Con’s phone buzzed, and he snapped it to his ear. He listened for a beat before putting it on speaker.
Opal’s voice exploded through the vehicle. “A tracker’s missing! She took a tracker when she left.”
Ash’s head came up. “Trace that tracker. Even if he stripped her and moved her to a new location, we’d be close.”
Another voice filtered in. Elin’s voice was frantic. “She wiped some files from her computer. I’m not sure yet what she was researching—or what she found.”
Ash remembered then. The last message he’d sent her. 459.
He drew out his phone and switched it out of airplane mode. It took a few seconds for it to come back online, and when it did, he saw her message.
4592
She’d deciphered his code…and said she loved him too.
He was grappling with hard emotions when Dante’s voice broke into his thoughts.
“I got the tracker. Pulling up satellite now. I’ve got the heat sensor.” A beat of silence, then Dante picked up his head and looked at Ash. “There are three people in there.”
The guys talked over each other.
“The tracker can’t be on her clothes.”
“If Cipher stripped her, he would have found it and destroyed it.”
“She’s got nothing on her.”
Opal’s voice on the speaker cut through his spiral, the sound slightly amused and almost filled with…
Awe.
“I think she swallowed it.”
Every head turned toward the phone Con held.

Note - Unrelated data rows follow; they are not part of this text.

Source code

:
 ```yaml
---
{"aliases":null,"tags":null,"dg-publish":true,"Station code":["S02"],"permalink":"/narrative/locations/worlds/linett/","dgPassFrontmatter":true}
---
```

A smile echoed in Opal’s voice. “The tracker. Before she left, she swallowed it.”
The silence lasted about two seconds.
“That’s—” Sinner started.
“Brilliant,” Opal finished his sentence. “It’s fucking brilliant.”

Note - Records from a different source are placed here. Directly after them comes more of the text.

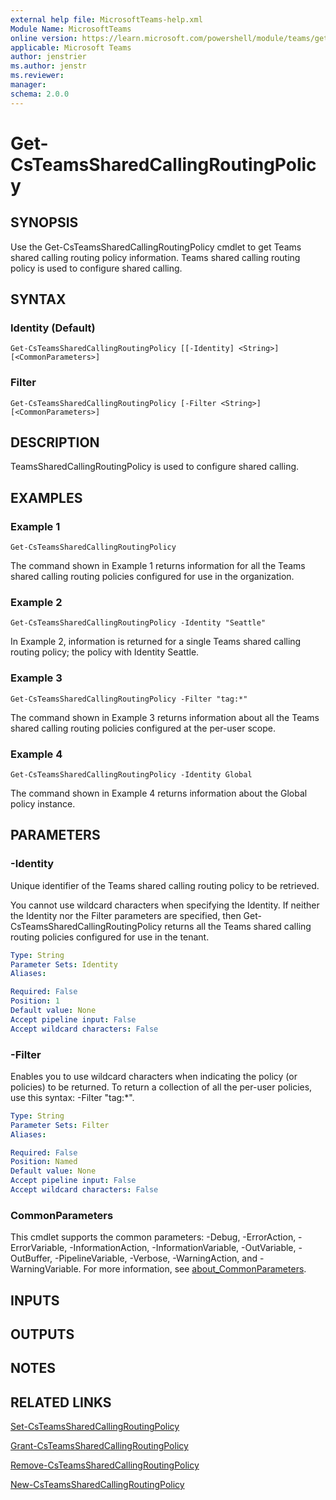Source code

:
 ```yaml
---
external help file: MicrosoftTeams-help.xml
Module Name: MicrosoftTeams
online version: https://learn.microsoft.com/powershell/module/teams/get-csteamssharedcallingroutingpolicy
applicable: Microsoft Teams
author: jenstrier
ms.author: jenstr
ms.reviewer: 
manager:
schema: 2.0.0
---
```


# Get-CsTeamsSharedCallingRoutingPolicy

## SYNOPSIS
Use the Get-CsTeamsSharedCallingRoutingPolicy cmdlet to get Teams shared calling routing policy information.
Teams shared calling routing policy is used to configure shared calling.

## SYNTAX

### Identity (Default)
```
Get-CsTeamsSharedCallingRoutingPolicy [[-Identity] <String>] [<CommonParameters>]
```

### Filter
```
Get-CsTeamsSharedCallingRoutingPolicy [-Filter <String>] [<CommonParameters>]
```

## DESCRIPTION

TeamsSharedCallingRoutingPolicy is used to configure shared calling.

## EXAMPLES

### Example 1
```
Get-CsTeamsSharedCallingRoutingPolicy
```
The command shown in Example 1 returns information for all the Teams shared calling routing policies configured for use in the organization.

### Example 2
```
Get-CsTeamsSharedCallingRoutingPolicy -Identity "Seattle"
```
In Example 2, information is returned for a single Teams shared calling routing policy; the policy with Identity Seattle.

### Example 3
```
Get-CsTeamsSharedCallingRoutingPolicy -Filter "tag:*"
```
The command shown in Example 3 returns information about all the Teams shared calling routing policies configured at the per-user scope.

### Example 4
```
Get-CsTeamsSharedCallingRoutingPolicy -Identity Global
```
The command shown in Example 4 returns information about the Global policy instance.

## PARAMETERS

### -Identity
Unique identifier of the Teams shared calling routing policy to be retrieved. 

You cannot use wildcard characters when specifying the Identity. If neither the Identity nor the Filter parameters are specified, then Get-CsTeamsSharedCallingRoutingPolicy
returns all the Teams shared calling routing policies configured for use in the tenant.

```yaml
Type: String
Parameter Sets: Identity
Aliases:

Required: False
Position: 1
Default value: None
Accept pipeline input: False
Accept wildcard characters: False
```

### -Filter
Enables you to use wildcard characters when indicating the policy (or policies) to be returned.
To return a collection of all the per-user policies, use this syntax: -Filter "tag:*".

```yaml
Type: String
Parameter Sets: Filter
Aliases:

Required: False
Position: Named
Default value: None
Accept pipeline input: False
Accept wildcard characters: False
```

### CommonParameters
This cmdlet supports the common parameters: -Debug, -ErrorAction, -ErrorVariable, -InformationAction, -InformationVariable, -OutVariable, -OutBuffer, -PipelineVariable, -Verbose, -WarningAction, and -WarningVariable. For more information, see [about_CommonParameters](http://go.microsoft.com/fwlink/?LinkID=113216).

## INPUTS

## OUTPUTS

## NOTES

## RELATED LINKS
[Set-CsTeamsSharedCallingRoutingPolicy](Set-CsTeamsSharedCallingRoutingPolicy.md)

[Grant-CsTeamsSharedCallingRoutingPolicy](Grant-CsTeamsSharedCallingRoutingPolicy.md)

[Remove-CsTeamsSharedCallingRoutingPolicy](Remove-CsTeamsSharedCallingRoutingPolicy.md)

[New-CsTeamsSharedCallingRoutingPolicy](New-CsTeamsSharedCallingRoutingPolicy.md)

Ash closed his eyes for one second. Just one.
That was all he’d allow himself to lose his grip.
He opened his eyes and gave the order. “Follow that signal.”
* * * * *
“What kind of plan?” The voice was hoarse, and it sent a chill through her to think that it might be so rough because he’d been screaming.
Possibly tortured.
A shiver ripped down her spine and settled in the pit of her stomach like a black stone. Without her sense of sight, Ellory’s hearing seemed amplified. She turned her head in the person’s direction.
“We move our chairs together and help each other get out of these…are they zip ties?”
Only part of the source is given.